1994年4月、細川護熙の内閣総理大臣が辞任を表明した。連立与党は、次期首班に新生党党首羽田孜(細川内閣で副総理兼外務大臣)を推すことで合意し、国会で羽田が首相に指名された。
しかし、新生党、日本新党、民社党などが日本社会党抜きで院内会派「改新」を結成すると発表した。この院内会派成立により、「改新」は連立与党内で日本社会党を大きく上回る最大勢力となる。村山はこれに強く反発して日本社会党の連立離脱を表明。羽田内閣は少数与党で発足し、戦後2番目の短命内閣となった。羽田政権下、社会党内では、久保亘、佐藤観樹、上原康助、赤松広隆らが連立復帰を主張する一方、山口鶴男、大出俊、野坂浩賢らは連立離脱を支持した。
6月25日、羽田内閣が総辞職し、日本社会党を巡り自由民主党、連立与党が協議を行う中、自由民主党総裁河野洋平が日本社会党委員長首班の連立政権を打診し、新党さきがけを含めた自社さ共同政権構想に合意した。しかし、自民党総裁経験者である海部俊樹が「社会党委員長を首班に支持できない」と主張し、それに中曾根康弘も同調し、連立与党は海部俊樹を統一候補に指名した。6月29日、首班指名が行われるが、衆議院で過半数に達せず、決選投票となった。その結果、村山が指名決選投票で海部を破って内閣総理大臣に指名され、自社さ連立内閣が発足した。
1994年7月、第130回国会にて所信表明演説に臨み、「自衛隊合憲、日米安保堅持」と発言し、日本社会党のそれまでの政策を転換した(後述)。
1995年1月、兵庫県南部地震に伴う阪神・淡路大震災発生時、政府の対応が遅いと批判され、内閣支持率の急落につながった(後述)。3月には「オウム真理教」幹部による地下鉄サリン事件が起こった(後述)。

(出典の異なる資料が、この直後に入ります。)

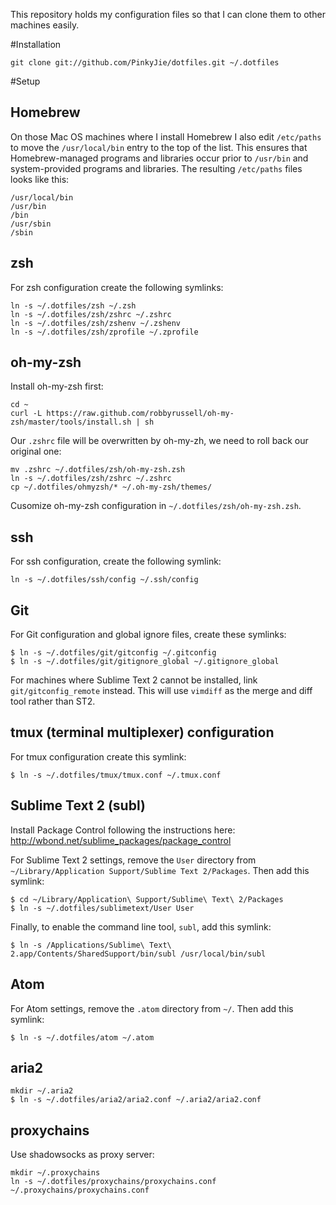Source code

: This repository holds my configuration files so that I can clone them to other machines
easily.

#Installation

    git clone git://github.com/PinkyJie/dotfiles.git ~/.dotfiles

#Setup
## Homebrew
On those Mac OS machines where I install Homebrew I also edit `/etc/paths` to move the `/usr/local/bin` entry to the top of the list. This ensures that Homebrew-managed programs and libraries occur prior to `/usr/bin` and system-provided programs and libraries. The resulting `/etc/paths` files looks like this:

    /usr/local/bin
    /usr/bin
    /bin
    /usr/sbin
    /sbin
    
## zsh
For zsh configuration create the following symlinks:

    ln -s ~/.dotfiles/zsh ~/.zsh
    ln -s ~/.dotfiles/zsh/zshrc ~/.zshrc
    ln -s ~/.dotfiles/zsh/zshenv ~/.zshenv
    ln -s ~/.dotfiles/zsh/zprofile ~/.zprofile

## oh-my-zsh
Install oh-my-zsh first:

    cd ~
    curl -L https://raw.github.com/robbyrussell/oh-my-zsh/master/tools/install.sh | sh

Our `.zshrc` file will be overwritten by oh-my-zh, we need to roll back our original one:

    mv .zshrc ~/.dotfiles/zsh/oh-my-zsh.zsh
    ln -s ~/.dotfiles/zsh/zshrc ~/.zshrc
    cp ~/.dotfiles/ohmyzsh/* ~/.oh-my-zsh/themes/

Cusomize oh-my-zsh configuration in `~/.dotfiles/zsh/oh-my-zsh.zsh`.
		
## ssh
For ssh configuration, create the following symlink:

    ln -s ~/.dotfiles/ssh/config ~/.ssh/config

## Git
For Git configuration and global ignore files, create these symlinks:

    $ ln -s ~/.dotfiles/git/gitconfig ~/.gitconfig
    $ ln -s ~/.dotfiles/git/gitignore_global ~/.gitignore_global

For machines where Sublime Text 2 cannot be installed, link
`git/gitconfig_remote` instead. This will use `vimdiff` as the merge and diff
tool rather than ST2.

## tmux (terminal multiplexer) configuration
For tmux configuration create this symlink:

    $ ln -s ~/.dotfiles/tmux/tmux.conf ~/.tmux.conf

## Sublime Text 2 (subl)
Install Package Control following the instructions here: http://wbond.net/sublime_packages/package_control

For Sublime Text 2 settings, remove the `User` directory from
`~/Library/Application Support/Sublime Text 2/Packages`. Then add this symlink:

    $ cd ~/Library/Application\ Support/Sublime\ Text\ 2/Packages
    $ ln -s ~/.dotfiles/sublimetext/User User

Finally, to enable the command line tool, `subl`, add this symlink:

    $ ln -s /Applications/Sublime\ Text\ 2.app/Contents/SharedSupport/bin/subl /usr/local/bin/subl
    
## Atom
For Atom settings, remove the `.atom` directory from `~/`. Then add this symlink:

    $ ln -s ~/.dotfiles/atom ~/.atom

## aria2

    mkdir ~/.aria2
    $ ln -s ~/.dotfiles/aria2/aria2.conf ~/.aria2/aria2.conf

## proxychains
Use shadowsocks as proxy server:

    mkdir ~/.proxychains
    ln -s ~/.dotfiles/proxychains/proxychains.conf ~/.proxychains/proxychains.conf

その後、公安調査庁の調査結果を尊重し、オウム真理教への破壊活動防止法適用を公安審査委員会に申請した。
5月10日、自由民主党幹事長森喜朗が「村山総理は『過渡的内閣には限界がある』と洩らしている」と発言し、総理大臣官邸での村山との会話を洩らした。この発言を受け読売新聞社が「首相、退陣意向洩らす」と報道し、他社もこれに続く大騒ぎとなる。その結果、自社さ連立政権全体から森は猛反発を受け、閣内では村山の慰留に努める雰囲気が醸成され、村山内閣はその後も継続した。

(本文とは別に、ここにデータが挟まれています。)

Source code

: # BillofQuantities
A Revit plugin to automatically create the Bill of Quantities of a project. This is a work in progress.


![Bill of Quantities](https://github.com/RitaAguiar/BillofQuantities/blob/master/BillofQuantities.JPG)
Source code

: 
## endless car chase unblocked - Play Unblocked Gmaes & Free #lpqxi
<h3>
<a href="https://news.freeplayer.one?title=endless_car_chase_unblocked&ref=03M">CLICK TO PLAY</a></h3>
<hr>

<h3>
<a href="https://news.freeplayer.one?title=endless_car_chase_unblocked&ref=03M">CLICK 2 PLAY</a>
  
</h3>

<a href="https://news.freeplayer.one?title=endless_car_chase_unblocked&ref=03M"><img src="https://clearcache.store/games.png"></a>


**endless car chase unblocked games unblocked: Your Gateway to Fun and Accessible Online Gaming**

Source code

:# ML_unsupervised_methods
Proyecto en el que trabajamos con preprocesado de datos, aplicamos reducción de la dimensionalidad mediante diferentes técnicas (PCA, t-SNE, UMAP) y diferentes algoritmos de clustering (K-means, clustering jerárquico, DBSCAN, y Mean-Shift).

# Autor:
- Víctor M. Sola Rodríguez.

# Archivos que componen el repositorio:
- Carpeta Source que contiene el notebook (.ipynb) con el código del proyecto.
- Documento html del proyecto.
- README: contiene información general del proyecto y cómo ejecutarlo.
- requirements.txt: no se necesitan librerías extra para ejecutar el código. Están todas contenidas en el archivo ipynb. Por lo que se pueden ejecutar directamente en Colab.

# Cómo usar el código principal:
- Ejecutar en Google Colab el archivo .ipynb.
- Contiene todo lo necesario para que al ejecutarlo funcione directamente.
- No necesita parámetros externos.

6月9日、衆議院本会議で自民・社会・さきがけ3会派共同提出の「歴史を教訓に平和への決意を新たにする決議」(不戦決議)が可決された。
6月21日、全日空857便ハイジャック事件が発生した際には、特殊武装警察に強行突入を指示し鎮圧した(後述)。
7月、「財団法人女性のためのアジア平和国民基金」(アジア女性基金)を発足させた(後述)。同月、第17回参議院議員通常選挙が行われた。この選挙は、非自民首相の大型国政選挙としては自民党が結党した1955年以来、初めてであった。この選挙で日本社会党は大きく議席数を減らしたため村山は辞意を漏らしたが、与党側が慰留したことから首相を続投し、内閣改造を行った。
8月15日、『戦後50周年の終戦記念日にあたって』と題する談話」(村山談話)を閣議決定した(後述)。

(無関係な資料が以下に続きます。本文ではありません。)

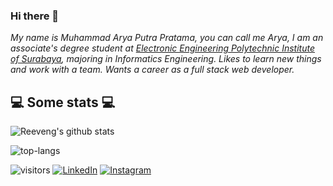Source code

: ### Hi there 👋

<!--
**maryaputrap/maryaputrap** is a ✨ _special_ ✨ repository because its `README.md` (this file) appears on your GitHub profile.

Here are some ideas to get you started:

- 🔭 I’m currently working on ...
- 🌱 I’m currently learning ...
- 👯 I’m looking to collaborate on ...
- 🤔 I’m looking for help with ...
- 💬 Ask me about ...
- 📫 How to reach me: ...
- 😄 Pronouns: ...
- ⚡ Fun fact: ...
-->

<p>
  <em>
    My name is Muhammad Arya Putra Pratama, you can call me Arya, I am an associate's degree student at <a href="https://www.pens.ac.id/">Electronic Engineering    Polytechnic Institute of Surabaya</a>, majoring in Informatics Engineering. Likes to learn new things and work with a team. Wants a career as a full stack web developer.</br>
  </em>
</p>

<h2>💻 Some stats 💻</h2>

![Reeveng's github stats](https://github-readme-stats.vercel.app/api?username=maryaputra&show_icons=true&title_color=fff&icon_color=79ff97&text_color=9f9f9f&bg_color=151515)

![top-langs](https://github-readme-stats.vercel.app/api/top-langs/?username=maryaputrap&theme=blue-green)

![visitors](https://visitor-badge.laobi.icu/badge?page_id=maryaputrap.maryaputrap)
<a href="https://www.linkedin.com/in/maryaputrap" target="_blank"><img src="https://img.shields.io/badge/LinkedIn-%230077B5.svg?&style=flat-square&logo=linkedin&logoColor=white" alt="LinkedIn"></a>
<a href="https://www.instagram.com/maryaputrap" target="_blank"><img src="https://img.shields.io/badge/Instagram-%23E4405F.svg?&style=flat-square&logo=instagram&logoColor=white" alt="Instagram"></a>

1996年1月5日、首相退陣を表明した。自社さ政権協議にて、自民党総裁橋本龍太郎を首班とする連立に合意した。11日に内閣総辞職し、橋本連立内閣が発足した。
橋本連立内閣では入閣せず、首相退任後は党務に専念した。1996年1月17日、日本社会党委員長選挙にて秋葉忠利を破り再選した。1月19日、日本社会党を党名変更し、社会民主党を結成し、初代社民党党首に就任した。しかし、新党さきがけ代表幹事鳩山由紀夫が新党構想を提唱し、同年9月に社民党から30人が造反した。衆議院解散を前に衆議院議長土井たか子を社民党党首に迎え、自らは特別代表に就任した。
11月、第2次橋本内閣にて社民党は閣外協力に転じた。その後、1997年の沖縄特別措置法案採決には与党ながら反対に回った。1998年6月、社民党が自民党との政権協議を破棄し、自社さ連立政権は崩壊した。
1999年、野中広務らと共に朝鮮民主主義人民共和国訪問した(村山訪朝団)。2000年4月、内閣総理大臣小渕恵三が在任中に脳梗塞で倒れ、内閣総辞職後の5月14日に亡くなった。